I felt that Ireland deserved that ranking at the end of the 2018 season. Joe Schmidt’s side beat every team they played, including the All Blacks. Steve Hansen said it best at the end of that game in Dublin when he declared that Ireland – and not New Zealand – were the form team in Test rugby.
A case could have been made for Wales as the top team on the planet following the 2019 Six Nations. The Dragons dominated the tournament with five straight wins. While Ireland were impressive with their victory over the All Blacks in November 2018, Wales ticked a couple of big boxes by beating the Wallabies and Springboks.
Did they deserve to top the rankings, or even to be spoken about as the best team, without having beaten the All Blacks first? Probably not.
The All Blacks were dominant between 2012 and 2015 and it didn’t surprise anybody to see them lifting the Webb Ellis Cup in England. They showed signs of stagnation in the British & Irish Lions series in 2017, though, and went on to suffer significant losses against Ireland, Australia and South Africa in subsequent seasons.
They haven’t made any major progress over the past four seasons. Meanwhile, the chasing pack has attempted to close the gap.

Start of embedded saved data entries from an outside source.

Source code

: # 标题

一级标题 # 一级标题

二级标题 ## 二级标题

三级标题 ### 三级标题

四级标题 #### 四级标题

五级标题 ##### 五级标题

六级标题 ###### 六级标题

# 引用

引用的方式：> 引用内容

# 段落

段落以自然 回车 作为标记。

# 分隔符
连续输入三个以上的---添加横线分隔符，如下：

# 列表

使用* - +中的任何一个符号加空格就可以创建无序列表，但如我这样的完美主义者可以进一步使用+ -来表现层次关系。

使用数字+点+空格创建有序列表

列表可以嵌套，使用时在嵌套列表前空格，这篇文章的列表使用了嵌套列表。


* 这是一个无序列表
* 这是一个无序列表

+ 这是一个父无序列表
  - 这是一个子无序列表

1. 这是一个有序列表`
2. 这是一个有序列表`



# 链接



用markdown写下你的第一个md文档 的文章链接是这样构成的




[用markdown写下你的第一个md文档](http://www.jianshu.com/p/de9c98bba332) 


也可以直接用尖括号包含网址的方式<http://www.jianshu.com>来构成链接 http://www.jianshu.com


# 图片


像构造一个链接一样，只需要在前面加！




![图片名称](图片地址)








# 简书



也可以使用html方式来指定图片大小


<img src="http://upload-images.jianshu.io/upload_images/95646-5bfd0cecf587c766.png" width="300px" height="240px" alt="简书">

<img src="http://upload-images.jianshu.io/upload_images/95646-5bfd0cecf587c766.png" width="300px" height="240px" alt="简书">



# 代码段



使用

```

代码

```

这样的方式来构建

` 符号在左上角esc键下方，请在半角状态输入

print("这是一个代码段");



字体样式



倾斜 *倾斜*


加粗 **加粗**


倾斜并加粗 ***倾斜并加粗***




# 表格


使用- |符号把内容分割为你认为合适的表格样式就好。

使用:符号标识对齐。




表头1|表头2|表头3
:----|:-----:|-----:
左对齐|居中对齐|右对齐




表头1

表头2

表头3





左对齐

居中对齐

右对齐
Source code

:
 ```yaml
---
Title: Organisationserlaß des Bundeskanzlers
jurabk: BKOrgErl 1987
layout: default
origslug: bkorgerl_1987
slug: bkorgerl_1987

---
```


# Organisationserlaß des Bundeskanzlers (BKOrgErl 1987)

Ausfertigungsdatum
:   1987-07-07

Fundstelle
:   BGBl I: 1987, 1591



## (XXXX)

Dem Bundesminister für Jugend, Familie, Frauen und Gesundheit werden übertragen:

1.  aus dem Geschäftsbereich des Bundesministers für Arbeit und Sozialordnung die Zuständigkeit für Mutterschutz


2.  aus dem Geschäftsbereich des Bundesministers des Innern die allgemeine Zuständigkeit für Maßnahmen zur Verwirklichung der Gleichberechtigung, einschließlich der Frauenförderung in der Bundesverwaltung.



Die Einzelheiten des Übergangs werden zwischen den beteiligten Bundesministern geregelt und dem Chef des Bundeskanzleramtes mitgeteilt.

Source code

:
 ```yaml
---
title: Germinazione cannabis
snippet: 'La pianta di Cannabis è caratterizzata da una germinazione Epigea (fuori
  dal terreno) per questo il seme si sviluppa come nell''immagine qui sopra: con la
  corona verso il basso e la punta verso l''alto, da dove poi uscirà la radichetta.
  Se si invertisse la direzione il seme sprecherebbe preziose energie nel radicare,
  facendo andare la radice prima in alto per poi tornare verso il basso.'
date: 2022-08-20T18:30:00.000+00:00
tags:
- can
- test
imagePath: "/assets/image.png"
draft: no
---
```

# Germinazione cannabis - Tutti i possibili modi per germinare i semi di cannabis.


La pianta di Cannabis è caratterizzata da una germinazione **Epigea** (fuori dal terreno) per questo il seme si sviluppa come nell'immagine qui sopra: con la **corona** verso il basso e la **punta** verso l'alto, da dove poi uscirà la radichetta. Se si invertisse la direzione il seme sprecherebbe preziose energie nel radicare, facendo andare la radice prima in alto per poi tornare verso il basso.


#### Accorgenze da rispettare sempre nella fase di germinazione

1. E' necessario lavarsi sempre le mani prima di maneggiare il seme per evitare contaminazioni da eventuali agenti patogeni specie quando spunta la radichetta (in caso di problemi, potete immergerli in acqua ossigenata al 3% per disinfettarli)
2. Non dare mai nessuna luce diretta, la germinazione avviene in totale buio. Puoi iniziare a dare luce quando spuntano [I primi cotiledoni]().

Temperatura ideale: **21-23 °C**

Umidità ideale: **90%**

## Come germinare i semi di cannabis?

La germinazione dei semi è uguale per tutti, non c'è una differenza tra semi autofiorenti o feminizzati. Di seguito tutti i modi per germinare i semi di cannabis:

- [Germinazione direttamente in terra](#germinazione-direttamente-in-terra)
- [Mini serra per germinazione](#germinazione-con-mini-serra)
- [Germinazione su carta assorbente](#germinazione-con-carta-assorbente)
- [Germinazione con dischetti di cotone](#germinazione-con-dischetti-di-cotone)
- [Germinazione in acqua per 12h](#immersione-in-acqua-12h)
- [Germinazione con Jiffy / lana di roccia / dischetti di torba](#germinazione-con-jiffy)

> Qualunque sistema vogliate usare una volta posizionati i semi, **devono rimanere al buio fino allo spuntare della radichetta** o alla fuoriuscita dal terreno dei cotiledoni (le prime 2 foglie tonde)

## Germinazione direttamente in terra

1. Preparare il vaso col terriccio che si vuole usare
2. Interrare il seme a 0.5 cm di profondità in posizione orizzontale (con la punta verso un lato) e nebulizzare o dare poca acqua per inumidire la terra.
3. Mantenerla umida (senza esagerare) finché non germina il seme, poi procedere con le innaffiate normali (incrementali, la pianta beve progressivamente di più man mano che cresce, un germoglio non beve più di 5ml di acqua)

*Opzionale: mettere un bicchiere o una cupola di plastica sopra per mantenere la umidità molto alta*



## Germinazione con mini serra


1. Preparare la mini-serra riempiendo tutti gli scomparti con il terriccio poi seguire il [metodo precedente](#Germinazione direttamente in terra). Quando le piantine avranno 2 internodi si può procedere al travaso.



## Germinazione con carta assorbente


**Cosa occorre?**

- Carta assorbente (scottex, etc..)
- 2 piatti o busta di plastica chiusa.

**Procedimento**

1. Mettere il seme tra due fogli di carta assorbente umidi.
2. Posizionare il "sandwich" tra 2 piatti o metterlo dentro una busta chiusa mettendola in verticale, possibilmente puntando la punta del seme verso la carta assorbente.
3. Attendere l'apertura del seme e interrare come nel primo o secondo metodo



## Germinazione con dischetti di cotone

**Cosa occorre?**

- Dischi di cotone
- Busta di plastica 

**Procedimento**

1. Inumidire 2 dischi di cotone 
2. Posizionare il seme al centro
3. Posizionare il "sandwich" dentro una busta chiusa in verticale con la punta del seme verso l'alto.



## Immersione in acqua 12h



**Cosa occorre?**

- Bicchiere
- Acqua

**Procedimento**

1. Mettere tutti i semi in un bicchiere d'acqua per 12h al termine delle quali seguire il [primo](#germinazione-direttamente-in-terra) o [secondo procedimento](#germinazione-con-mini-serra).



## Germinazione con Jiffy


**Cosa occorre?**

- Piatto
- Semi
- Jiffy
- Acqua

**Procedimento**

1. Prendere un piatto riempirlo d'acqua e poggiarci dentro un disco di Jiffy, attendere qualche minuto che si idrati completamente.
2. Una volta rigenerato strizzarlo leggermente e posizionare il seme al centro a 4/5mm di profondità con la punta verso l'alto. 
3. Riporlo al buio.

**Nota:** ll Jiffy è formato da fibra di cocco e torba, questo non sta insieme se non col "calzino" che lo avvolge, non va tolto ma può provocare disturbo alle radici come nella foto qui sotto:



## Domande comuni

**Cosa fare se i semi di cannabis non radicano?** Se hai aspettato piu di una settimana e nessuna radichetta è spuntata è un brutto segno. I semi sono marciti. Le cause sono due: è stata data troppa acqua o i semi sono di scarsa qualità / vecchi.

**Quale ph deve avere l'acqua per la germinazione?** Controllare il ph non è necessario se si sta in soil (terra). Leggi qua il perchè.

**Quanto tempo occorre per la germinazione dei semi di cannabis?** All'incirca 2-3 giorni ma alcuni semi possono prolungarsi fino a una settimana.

England enjoyed a record-equalling streak across the 2016 and 2017 seasons before they too started to battle in the 2018 season. Ireland failed to maintain their high standards after a great 2018 season and finished the 2019 Six Nations in third place.
Where do the Boks fit into this equation? They hit rock bottom after the 2017 season, and while Rassie Erasmus attempted to raise the standard in 2018, the team only managed to achieve a 50% win record.
This year, the Boks have won four and drawn one. The Rugby Championship title is an important achievement in the context of South Africa’s 10-year trophy drought, and yet it’s debatable whether we should read too much into that victory in a season where most sides are prioritising the World Cup.
The Boks have become a force again and that is worth celebrating. They have the ability to beat any side in a one-off match – even the All Blacks.
It would be premature to install them as World Cup favourites at this stage, though. Erasmus has taken this team forward, but it may be some time yet before it reaches its full potential. That is an encouraging thought.
The World Cup will provide us with a more definitive answer to the debate regarding the No 1 ranking. If the All Blacks don’t go all the way in Japan, questions should be asked about their progress.
On the other hand, if they win a third-straight title, Hansen and his charges should be celebrated as rugby’s top team once more.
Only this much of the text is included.